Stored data

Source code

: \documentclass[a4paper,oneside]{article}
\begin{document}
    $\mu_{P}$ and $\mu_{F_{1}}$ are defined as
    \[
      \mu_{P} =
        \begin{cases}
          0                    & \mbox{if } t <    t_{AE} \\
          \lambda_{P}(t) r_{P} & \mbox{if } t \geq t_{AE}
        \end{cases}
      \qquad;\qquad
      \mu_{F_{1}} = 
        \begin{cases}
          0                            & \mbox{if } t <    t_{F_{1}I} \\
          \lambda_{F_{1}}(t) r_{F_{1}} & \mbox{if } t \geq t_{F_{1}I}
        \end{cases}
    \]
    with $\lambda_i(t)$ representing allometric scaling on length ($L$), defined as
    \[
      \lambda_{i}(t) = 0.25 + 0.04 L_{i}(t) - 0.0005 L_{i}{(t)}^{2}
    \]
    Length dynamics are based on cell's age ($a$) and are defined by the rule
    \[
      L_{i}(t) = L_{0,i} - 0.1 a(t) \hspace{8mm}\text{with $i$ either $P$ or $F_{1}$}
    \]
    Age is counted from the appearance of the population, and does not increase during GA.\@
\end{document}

Task requirements: Among the lines above, return those that contain the string "defined".

Result of the exercise:
    $\mu_{P}$ and $\mu_{F_{1}}$ are defined as
    with $\lambda_i(t)$ representing allometric scaling on length ($L$), defined as
    Length dynamics are based on cell's age ($a$) and are defined by the rule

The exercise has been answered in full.